Weekly Geeks #17: Quote #7
Here’s my last quote for WG #17, still from the book Checkmate by Dorothy Dunnett (and omitting names and a few phrases for the sake of avoiding spoilers). Lymond is saying he’s already pledged to someone, something his companion doesn’t expect:
She saw that, looking ahead in the fog, his profile contained a curious and suspended calm, the smiling mask of a state far from peaceful. “Not her,” he said. “But for my lifetime.” And walking still he offered her, smiling again, four lines of verse, lightly spoken.
“Tant que je vive, mon cueur ne changera
Pour nulle vivante, tant sout elle bonne ou sage
Forte et puissante riche de hault lignaige
Mon chois est fait, aultre ne se fera.”“I didn’t know,” she said. It was a half-truth. Subconsciously, she had always known. She said, “It’s my turn to beg your pardon. I only wanted to assure you that I have nothing to tender but friendship. But if you want it, there is a great deal of that, going cheaply.”
That verse has to be the most famous one in the series. Or infamous. I don’t know any more. It makes an appearance again (among other places) in an incident that involves an oboe in a flowerbed, but of course you have to go read that yourself.
It’s also one of those rare verses where the author actually gives a translation. (I can read fluently only in two languages. French is not one of them.) Pages later, but still a translation:
Long as I live, my heart will never vary
For no one else, however fair and good
Brave, resolute or rich, of gentle blood.
My choice is made, and I will have no other.
The last line is emphasised in bold in my copy, and I found that both touching and a teeny bit ridiculous at the same time. The original source (which contains more than this one verse) is unknown, but they appear in the poetry album of Margaret of Austria.
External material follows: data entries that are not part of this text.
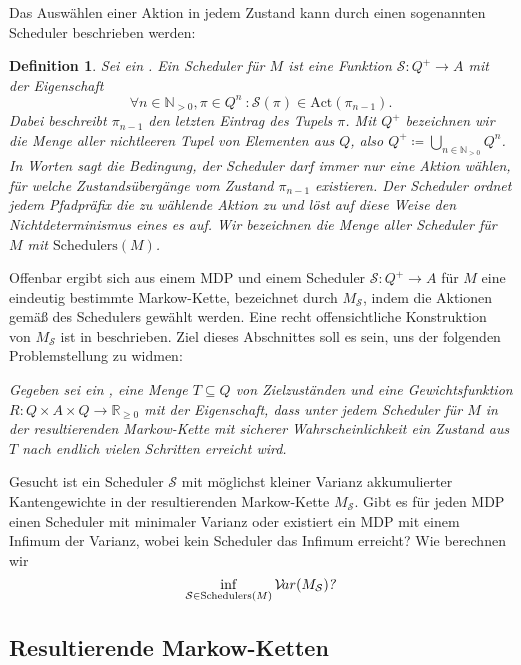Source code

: \documentclass[a4paper]{article}
\newcommand{\mc}{Markow-Kette}
\newtheorem{definition}[satz]{Definition} %
\theoremstyle{nonumberplain}
\begin{document}
	Das Auswählen einer Aktion in jedem Zustand kann durch einen sogenannten Scheduler beschrieben werden:
	\newcommand{\msch}{\mathrm{Schedulers}}
	\begin{definition}
		Sei \mdpex{} ein \mdp{}. Ein Scheduler für $M$ ist eine Funktion $\mathcal{S} : Q^+ \to A$ mit der Eigenschaft
		\begin{equation}
		\forall n \in \mathbb{N}_{>0}, \pi \in Q^n\ : \mathcal{S}(\pi) \in \mathrm{Act}(\pi_{n-1})\text{.}
		\end{equation}
		Dabei beschreibt $\pi_{n-1}$ den letzten Eintrag des Tupels $\pi$. Mit $Q^+$ bezeichnen wir die Menge aller nichtleeren Tupel von Elementen aus $Q$, also $Q^+ \coloneqq \bigcup_{n \in \mathbb{N}_{>0}} Q^n$. In Worten sagt die Bedingung, der Scheduler darf immer nur eine Aktion wählen, für welche Zustandsübergänge vom Zustand $\pi_{n-1}$ existieren. Der Scheduler ordnet jedem Pfadpräfix die zu wählende Aktion zu und löst auf diese Weise den Nichtdeterminismus eines \mdp{}es auf.
		Wir bezeichnen die Menge aller Scheduler für $M$ mit $\mathrm{Schedulers}(M)$.
	\end{definition}
	
	\!Offenbar ergibt sich aus einem MDP \mdpex{} und einem Scheduler $\mathcal{S} : Q^+ \to A$ für $M$ eine eindeutig bestimmte \mc{}, bezeichnet durch $M_{\mathcal{S}}$, indem die Aktionen gemäß des Schedulers gewählt werden. Eine recht offensichtliche Konstruktion von $M_{\mathcal{S}}$ ist in \cite{Bai08} beschrieben. Ziel dieses Abschnittes soll es sein, uns der folgenden Problemstellung zu widmen:
	
	\medskip
	{ \slshape
		Gegeben sei ein \mdp{} \mdpex{}, eine Menge $T \subseteq Q$ von Zielzuständen und eine Gewichtsfunktion $R : Q \times A \times Q \to \mathbb{R}_{\geq 0}$ mit der Eigenschaft, dass unter jedem Scheduler für $M$ in der resultierenden \mc{} mit sicherer Wahrscheinlichkeit ein Zustand aus $T$ nach endlich vielen Schritten erreicht wird.
		
		Gesucht ist ein Scheduler $\mathcal{S}$ mit möglichst kleiner Varianz akkumulierter Kantengewichte in der resultierenden \mc{} $M_{\mathcal{S}}$. Gibt es für jeden MDP einen Scheduler mit minimaler Varianz oder existiert ein MDP mit einem Infimum der Varianz, wobei kein Scheduler das Infimum erreicht? Wie berechnen wir
		\[\inf_{\mathcal{S} \in \mathrm{Schedulers}(M)}{\mvar(M_\mathcal{S})} \text{\slshape ?}\]
	}
	\medskip
	
	\subsection{Resultierende \mc{}n}
	
\end{document}
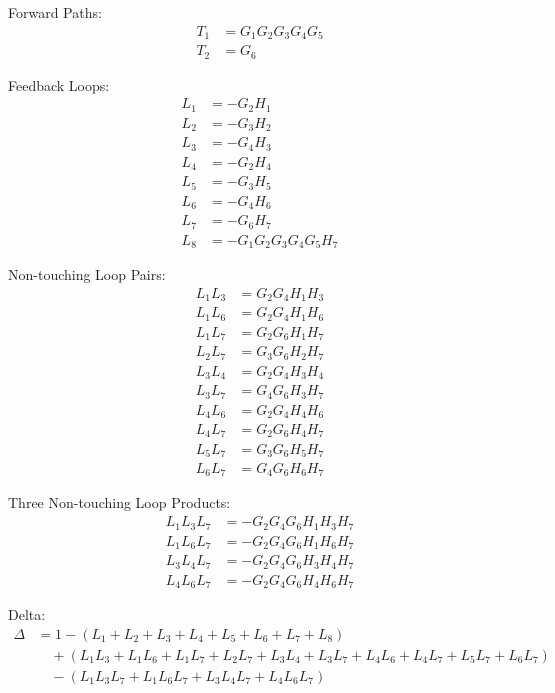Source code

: \documentclass[11pt]{article}
\begin{document}
Forward Paths:
\begin{align*}
T_1 &= G_1 G_2 G_3 G_4 G_5 \\
T_2 &= G_6
\end{align*}

Feedback Loops:
\begin{align*}
L_1 &= -G_2 H_1 \\
L_2 &= -G_3 H_2 \\
L_3 &= -G_4 H_3 \\
L_4 &= -G_2 H_4 \\
L_5 &= -G_3 H_5 \\
L_6 &= -G_4 H_6 \\
L_7 &= -G_6 H_7 \\
L_8 &= -G_1 G_2 G_3 G_4 G_5 H_7
\end{align*}

Non-touching Loop Pairs:
\begin{align*}
L_1 L_3 &= G_2 G_4 H_1 H_3 \\
L_1 L_6 &= G_2 G_4 H_1 H_6 \\
L_1 L_7 &= G_2 G_6 H_1 H_7 \\
L_2 L_7 &= G_3 G_6 H_2 H_7 \\
L_3 L_4 &= G_2 G_4 H_3 H_4 \\
L_3 L_7 &= G_4 G_6 H_3 H_7 \\
L_4 L_6 &= G_2 G_4 H_4 H_6 \\
L_4 L_7 &= G_2 G_6 H_4 H_7 \\
L_5 L_7 &= G_3 G_6 H_5 H_7 \\
L_6 L_7 &= G_4 G_6 H_6 H_7
\end{align*}

Three Non-touching Loop Products:
\begin{align*}
L_1 L_3 L_7 &= -G_2 G_4 G_6 H_1 H_3 H_7 \\
L_1 L_6 L_7 &= -G_2 G_4 G_6 H_1 H_6 H_7 \\
L_3 L_4 L_7 &= -G_2 G_4 G_6 H_3 H_4 H_7 \\
L_4 L_6 L_7 &= -G_2 G_4 G_6 H_4 H_6 H_7
\end{align*}

Delta:
{\small
\begin{align*}
\Delta &= 1 - (L_1 + L_2 + L_3 + L_4 + L_5 + L_6 + L_7 + L_8) \\
&\quad + (L_1 L_3 + L_1 L_6 + L_1 L_7 + L_2 L_7 + L_3 L_4 + L_3 L_7 + L_4 L_6 + L_4 L_7 + L_5 L_7 + L_6 L_7) \\
&\quad - (L_1 L_3 L_7 + L_1 L_6 L_7 + L_3 L_4 L_7 + L_4 L_6 L_7)
\end{align*}
}
\end{document}
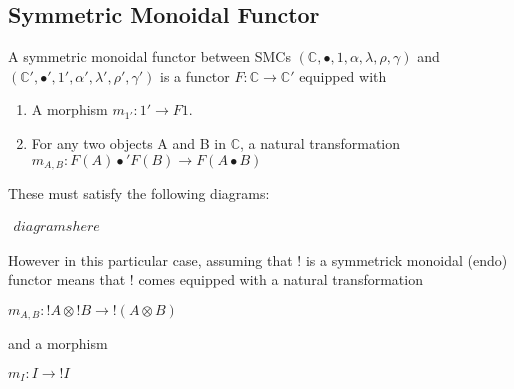 \subsection{Symmetric Monoidal Functor}
\label{subsec:symmetric_monoidal_functor}
\begin{definition}
    A symmetric monoidal functor between SMCs $(\mathbb{C},\bullet,1,\alpha,\lambda,\rho,\gamma)$ and 
    $(\mathbb{C}',\bullet',1',\alpha',\lambda',\rho',\gamma')$ is a functor $F:\mathbb{C} \rightarrow \mathbb{C}'$
    equipped with
    \begin{enumerate}
        \item A morphism $m_{1'}: 1' \rightarrow F1$.
        \item For any two objects A and B in $\mathbb{C}$, a natural transformation $m_{A,B}:F(A) \bullet 'F(B) \rightarrow F(A \bullet B)$
    \end{enumerate}
    These must satisfy the following diagrams:
    \begin{center}
        \begin{math}
            \begin{array}{c}
                diagrams here
            \end{array}
        \end{math}
    \end{center}
    However in this particular case, assuming that ! is a symmetrick monoidal (endo) functor means that ! comes equipped
    with a natural transformation
    \begin{center}
        \begin{math}
            m_{A,B}:!A \otimes !B \rightarrow !(A \otimes B)
        \end{math}
    \end{center}
    and a morphism
    \begin{center}
        \begin{math}
            m_I : I \rightarrow !I
        \end{math}
    \end{center}
\end{definition}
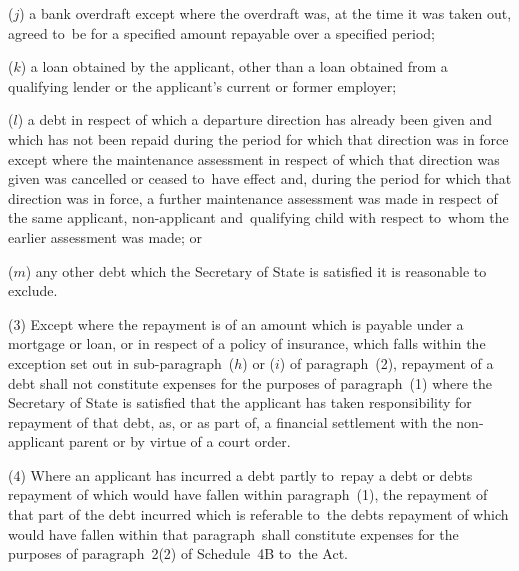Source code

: \documentclass[12pt,a4paper]{article}
\begin{document}
\begin{enumerate}
($j$) a bank overdraft except where the overdraft was, at the time it was taken
out, agreed to~be for a specified amount repayable over a specified period;

($k$) a loan obtained by the applicant, other than a loan obtained from a
qualifying lender or the applicant’s current or former employer;

($l$) a debt in respect of which a departure direction has already been given and
which has not been repaid during the period for which that direction was in
force except where the maintenance assessment in respect of which that direction
was given was cancelled or ceased to~have effect and, during the period for
which that direction was in force, a further maintenance assessment was made in
respect of the same applicant, non-applicant and~qualifying child with respect
to~whom the earlier assessment was made; or

($m$) any other debt which the Secretary of State is satisfied it is reasonable to
exclude.
\end{enumerate}

(3) Except where the repayment is of an amount which is payable under a mortgage
or loan, or in respect of a policy of insurance, which falls within the
exception set out in sub-paragraph~($h$) or ($i$) of paragraph~(2), repayment of a
debt shall not constitute expenses for the purposes of paragraph~(1) where the
Secretary of State is satisfied that the applicant has taken responsibility for
repayment of that debt, as, or as part of, a financial settlement with the
non-applicant parent or by virtue of a court order.

(4) Where an applicant has incurred a debt partly to~repay a debt or debts
repayment of which would have fallen within paragraph~(1), the repayment of that
part of the debt incurred which is referable to~the debts repayment of which
would have fallen within that paragraph~shall constitute expenses for the
purposes of paragraph~2(2) of Schedule~4B to~the Act.
\end{document}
And this is the end of WG #17 for me! Just in case anyone wants to go through the previous quotes, a summary:
- gems of lapis lazuli
- strange birds cry Today! Today!
- horns of unicorns
- snails within the shell
- free of all shadow
- perfume of cedars
- tant que je vive
Hopefully I’ll get more inspired to post after doing this for seven straight days! All posts for WG #17 are tagged as misc: weekly geeks #17. Yes, I’m a bit anal like that.
I didn’t actually mean to do this at the start, but I ended up quoting passages with quotes in them, either in the narrative itself or where the characters (notably Lymond, since he has a barrage of quotes stored in his head) are quoting something. Also ended up with quite a few verses of poetry and a lot of links.
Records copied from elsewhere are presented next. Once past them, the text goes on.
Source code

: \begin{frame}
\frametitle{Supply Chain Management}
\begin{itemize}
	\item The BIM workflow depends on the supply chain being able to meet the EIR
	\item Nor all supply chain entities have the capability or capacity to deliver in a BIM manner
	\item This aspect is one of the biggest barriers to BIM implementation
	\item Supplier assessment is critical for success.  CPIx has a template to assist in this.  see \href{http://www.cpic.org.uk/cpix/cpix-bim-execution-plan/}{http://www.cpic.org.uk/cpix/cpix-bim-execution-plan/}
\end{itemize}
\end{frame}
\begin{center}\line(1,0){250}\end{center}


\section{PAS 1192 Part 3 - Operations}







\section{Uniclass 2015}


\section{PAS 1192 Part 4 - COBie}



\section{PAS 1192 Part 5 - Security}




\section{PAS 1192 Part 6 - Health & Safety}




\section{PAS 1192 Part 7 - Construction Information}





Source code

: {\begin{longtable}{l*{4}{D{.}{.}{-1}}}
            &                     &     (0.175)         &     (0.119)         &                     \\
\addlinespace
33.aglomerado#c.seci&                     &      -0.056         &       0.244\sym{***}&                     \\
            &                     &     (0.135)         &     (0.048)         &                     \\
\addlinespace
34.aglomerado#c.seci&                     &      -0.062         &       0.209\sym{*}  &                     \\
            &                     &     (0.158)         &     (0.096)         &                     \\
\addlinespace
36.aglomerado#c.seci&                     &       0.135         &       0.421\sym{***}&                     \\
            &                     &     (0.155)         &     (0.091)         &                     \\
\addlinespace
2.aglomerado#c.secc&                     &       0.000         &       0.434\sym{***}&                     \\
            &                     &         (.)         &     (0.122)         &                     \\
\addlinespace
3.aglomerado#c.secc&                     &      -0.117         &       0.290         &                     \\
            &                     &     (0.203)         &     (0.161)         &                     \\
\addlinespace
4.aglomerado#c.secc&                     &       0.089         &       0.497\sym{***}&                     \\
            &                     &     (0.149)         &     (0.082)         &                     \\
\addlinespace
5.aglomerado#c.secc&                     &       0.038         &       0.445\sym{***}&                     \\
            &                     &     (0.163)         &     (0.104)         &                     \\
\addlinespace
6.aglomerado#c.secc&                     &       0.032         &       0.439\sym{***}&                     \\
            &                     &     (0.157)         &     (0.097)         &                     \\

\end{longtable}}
All quotes are from Dorothy Dunnett’s Checkmate, the sixth and last book in her Lymond Chronicles. The first book in the series is titled The Game of Kings — if you like historical fiction, you might want to give the books a go. Even if you’re not much of a fan of historical fiction, you might still want to give it a try; nothing beats good storytelling, people!
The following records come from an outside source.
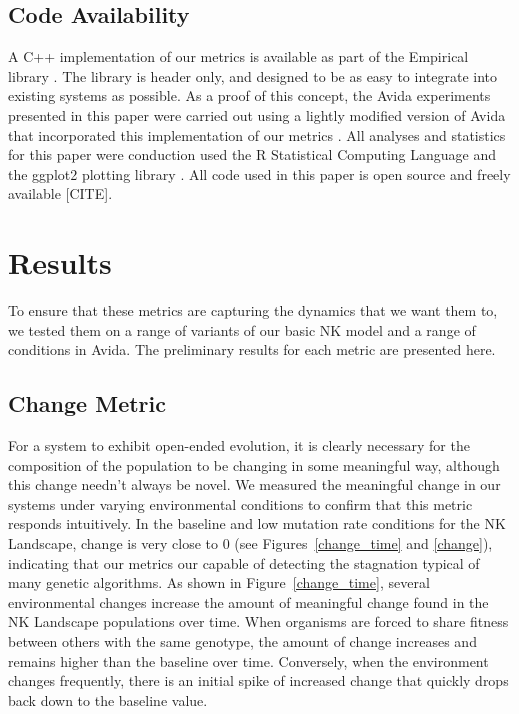 \documentclass[letterpaper]{article}
\begin{document}
\subsection{Code Availability}
A C++ implementation of our metrics is available as part of the Empirical library \citep{charles_ofria_2018_1439475}. The library is header only, and designed to be as easy to integrate into existing systems as possible. As a proof of this concept, the Avida experiments presented in this paper were carried out using a lightly modified version of Avida that incorporated this implementation of our metrics \citep{david_bryson_2018_1439479}. All analyses and statistics for this paper were conduction used the R Statistical Computing Language \citep{r_core_team_r:_2017} and the ggplot2 plotting library \citep{wickham_ggplot2_2016}. All code used in this paper is open source and freely available [CITE].


\section{Results}
To ensure that these metrics are capturing the dynamics that we want them to, we tested them on a range of variants of our basic NK model and a range of conditions in Avida. The preliminary results for each metric are presented here.

\subsection{Change Metric}
For a system to exhibit open-ended evolution, it is clearly necessary for the composition of the population to be changing in some meaningful way, although this change needn't always be novel. We measured the meaningful change in our systems under varying environmental conditions to confirm that this metric responds intuitively. In the baseline and low mutation rate conditions for the NK Landscape, change is very close to 0 (see Figures~\ref{change_time} and \ref{change}), indicating that our metrics our capable of detecting the stagnation typical of many genetic algorithms. As shown in Figure~\ref{change_time}, several environmental changes increase the amount of meaningful change found in the NK Landscape populations over time. When organisms are forced to share fitness between others with the same genotype, the amount of change increases and remains higher than the baseline over time. Conversely, when the environment changes frequently, there is an initial spike of increased change that quickly drops back down to the baseline value.
\end{document}
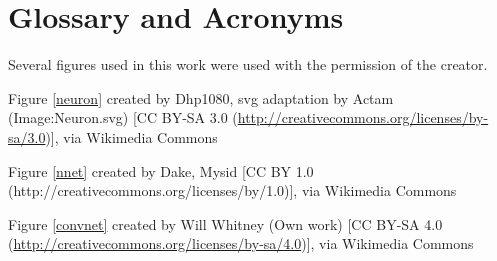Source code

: \chapter{Glossary and Acronyms}
\label{app_credits}

Several figures used in this work were used with the permission of the creator.

Figure \ref{neuron} created by Dhp1080, svg adaptation by Actam (Image:Neuron.svg) [CC BY-SA 3.0 (\url{http://creativecommons.org/licenses/by-sa/3.0})], via Wikimedia Commons

Figure \ref{nnet} created by Dake, Mysid [CC BY 1.0 (http://creativecommons.org/licenses/by/1.0)], via Wikimedia Commons

Figure \ref{convnet} created by Will Whitney (Own work) [CC BY-SA 4.0 (\url{http://creativecommons.org/licenses/by-sa/4.0})], via Wikimedia Commons

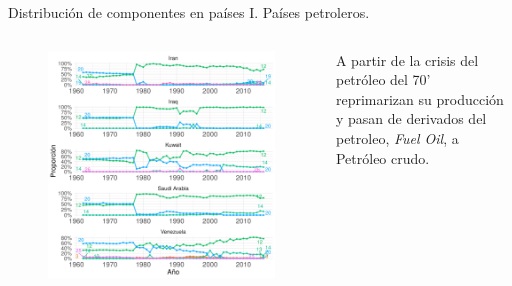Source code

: \documentclass[compress]{beamer}
\begin{document}
\begin{frame}

\small

Distribución de componentes en países I. Países petroleros.

\begin{columns}[c] 
	
	\begin{figure}
		\includegraphics[width=\linewidth]{graficoLDA_k30_IRN_IRQ_KWT_SAU_VEN}
	\end{figure}
	
	
	A partir de la crisis del petróleo del 70' reprimarizan su producción y pasan de derivados del petroleo, \textit{Fuel Oil}, a Petróleo crudo.
	
\end{columns} 

\end{frame}
\end{document}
Extra information appended to the quotes I either found through Google or Wikipedia or through the Yahoo Groups Game of Kings and Marzipan, though I didn’t take anything directly from the groups. (It’s just hard to attribute stuff when groups aren’t public. You should join if you have any interest in discussion — some of the stuff there is just fascinating. A warning, though: GoK especially is a minefield when it comes to spoilers, so you might want to tread carefully.)